Problem statement - From the top of the entries below through the line containing "- Tự động hóa quy trình certification", return every line exactly as written, please, and stop there.

Task data -
========================

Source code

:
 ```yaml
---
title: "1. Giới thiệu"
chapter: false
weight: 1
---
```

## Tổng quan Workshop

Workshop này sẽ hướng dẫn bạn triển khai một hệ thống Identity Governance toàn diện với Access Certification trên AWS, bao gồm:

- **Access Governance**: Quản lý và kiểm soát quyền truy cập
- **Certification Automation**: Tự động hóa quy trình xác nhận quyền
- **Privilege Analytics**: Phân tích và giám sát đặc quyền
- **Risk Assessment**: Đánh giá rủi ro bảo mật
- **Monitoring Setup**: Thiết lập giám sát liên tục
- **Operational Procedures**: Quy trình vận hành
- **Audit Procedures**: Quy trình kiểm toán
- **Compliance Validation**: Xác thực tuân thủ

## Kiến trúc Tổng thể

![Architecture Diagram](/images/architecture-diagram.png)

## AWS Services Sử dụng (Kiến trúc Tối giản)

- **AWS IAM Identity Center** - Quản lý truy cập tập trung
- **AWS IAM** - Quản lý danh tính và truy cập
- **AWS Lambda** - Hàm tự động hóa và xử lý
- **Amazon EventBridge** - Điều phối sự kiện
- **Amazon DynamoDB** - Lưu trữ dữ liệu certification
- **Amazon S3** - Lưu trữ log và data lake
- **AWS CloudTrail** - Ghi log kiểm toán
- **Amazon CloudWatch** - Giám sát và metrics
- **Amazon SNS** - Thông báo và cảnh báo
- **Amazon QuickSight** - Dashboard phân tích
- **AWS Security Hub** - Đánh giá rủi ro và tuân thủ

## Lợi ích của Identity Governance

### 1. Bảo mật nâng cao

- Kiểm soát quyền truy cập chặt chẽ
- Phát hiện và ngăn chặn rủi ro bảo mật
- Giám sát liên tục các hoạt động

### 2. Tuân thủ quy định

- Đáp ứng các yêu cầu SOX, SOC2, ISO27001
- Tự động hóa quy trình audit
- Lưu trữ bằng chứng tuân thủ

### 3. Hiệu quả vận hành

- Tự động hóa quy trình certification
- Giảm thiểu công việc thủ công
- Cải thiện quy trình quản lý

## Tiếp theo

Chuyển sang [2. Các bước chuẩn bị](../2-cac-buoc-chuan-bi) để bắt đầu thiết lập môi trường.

========================

Solution to this problem -
Source code

:
 ```yaml
---
title: "1. Giới thiệu"
chapter: false
weight: 1
---
```

## Tổng quan Workshop

Workshop này sẽ hướng dẫn bạn triển khai một hệ thống Identity Governance toàn diện với Access Certification trên AWS, bao gồm:

- **Access Governance**: Quản lý và kiểm soát quyền truy cập
- **Certification Automation**: Tự động hóa quy trình xác nhận quyền
- **Privilege Analytics**: Phân tích và giám sát đặc quyền
- **Risk Assessment**: Đánh giá rủi ro bảo mật
- **Monitoring Setup**: Thiết lập giám sát liên tục
- **Operational Procedures**: Quy trình vận hành
- **Audit Procedures**: Quy trình kiểm toán
- **Compliance Validation**: Xác thực tuân thủ

## Kiến trúc Tổng thể

![Architecture Diagram](/images/architecture-diagram.png)

## AWS Services Sử dụng (Kiến trúc Tối giản)

- **AWS IAM Identity Center** - Quản lý truy cập tập trung
- **AWS IAM** - Quản lý danh tính và truy cập
- **AWS Lambda** - Hàm tự động hóa và xử lý
- **Amazon EventBridge** - Điều phối sự kiện
- **Amazon DynamoDB** - Lưu trữ dữ liệu certification
- **Amazon S3** - Lưu trữ log và data lake
- **AWS CloudTrail** - Ghi log kiểm toán
- **Amazon CloudWatch** - Giám sát và metrics
- **Amazon SNS** - Thông báo và cảnh báo
- **Amazon QuickSight** - Dashboard phân tích
- **AWS Security Hub** - Đánh giá rủi ro và tuân thủ

## Lợi ích của Identity Governance

### 1. Bảo mật nâng cao

- Kiểm soát quyền truy cập chặt chẽ
- Phát hiện và ngăn chặn rủi ro bảo mật
- Giám sát liên tục các hoạt động

### 2. Tuân thủ quy định

- Đáp ứng các yêu cầu SOX, SOC2, ISO27001
- Tự động hóa quy trình audit
- Lưu trữ bằng chứng tuân thủ

### 3. Hiệu quả vận hành

- Tự động hóa quy trình certification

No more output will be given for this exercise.